To believe that the universe contains four dimensions of information (i.e., is
not a hologram), would imply that the field equations do not universally hold.
So what this experiment is actually testing is the truth of QED, which implies
holography.

Does anyone know why this is not so? (I tried asking a while ago on Physics
StackExchange and only got flippant responses.)

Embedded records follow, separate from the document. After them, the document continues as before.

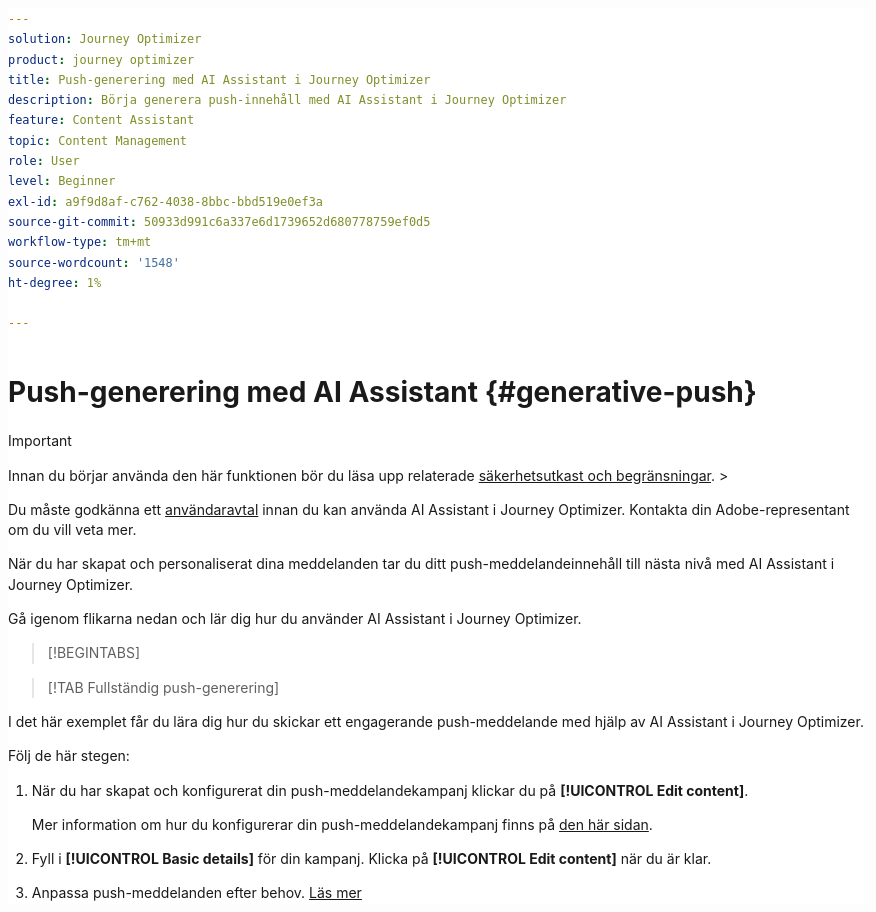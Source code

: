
 ```yaml
---
solution: Journey Optimizer
product: journey optimizer
title: Push-generering med AI Assistant i Journey Optimizer
description: Börja generera push-innehåll med AI Assistant i Journey Optimizer
feature: Content Assistant
topic: Content Management
role: User
level: Beginner
exl-id: a9f9d8af-c762-4038-8bbc-bbd519e0ef3a
source-git-commit: 50933d991c6a337e6d1739652d680778759ef0d5
workflow-type: tm+mt
source-wordcount: '1548'
ht-degree: 1%

---
```


# Push-generering med AI Assistant {#generative-push}

>[!IMPORTANT]
>
>Innan du börjar använda den här funktionen bör du läsa upp relaterade [säkerhetsutkast och begränsningar](gs-generative.md#generative-guardrails).
>&#x200B;></br>
>
>Du måste godkänna ett [användaravtal](https://www.adobe.com/legal/licenses-terms/adobe-dx-gen-ai-user-guidelines.html) innan du kan använda AI Assistant i Journey Optimizer. Kontakta din Adobe-representant om du vill veta mer.

När du har skapat och personaliserat dina meddelanden tar du ditt push-meddelandeinnehåll till nästa nivå med AI Assistant i Journey Optimizer.

Gå igenom flikarna nedan och lär dig hur du använder AI Assistant i Journey Optimizer.

>[!BEGINTABS]

>[!TAB Fullständig push-generering]

I det här exemplet får du lära dig hur du skickar ett engagerande push-meddelande med hjälp av AI Assistant i Journey Optimizer.

Följ de här stegen:

1. När du har skapat och konfigurerat din push-meddelandekampanj klickar du på **[!UICONTROL Edit content]**.

   Mer information om hur du konfigurerar din push-meddelandekampanj finns på [den här sidan](../push/create-push.md).

1. Fyll i **[!UICONTROL Basic details]** för din kampanj. Klicka på **[!UICONTROL Edit content]** när du är klar.

1. Anpassa push-meddelanden efter behov. [Läs mer](../push/design-push.md)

(As an analogy for CS types: consider the game of Life. It is 3-dimensional (2
space + 1 time), but constrained by the Life equation. So it cannot contain
three dimensions full of arbitrary information; only a two-dimensional slice
can be arbitrarily instantiated. The analogy is not perfect, as Life is
neither reversible nor fully observable from any 2D slice, but it is close.)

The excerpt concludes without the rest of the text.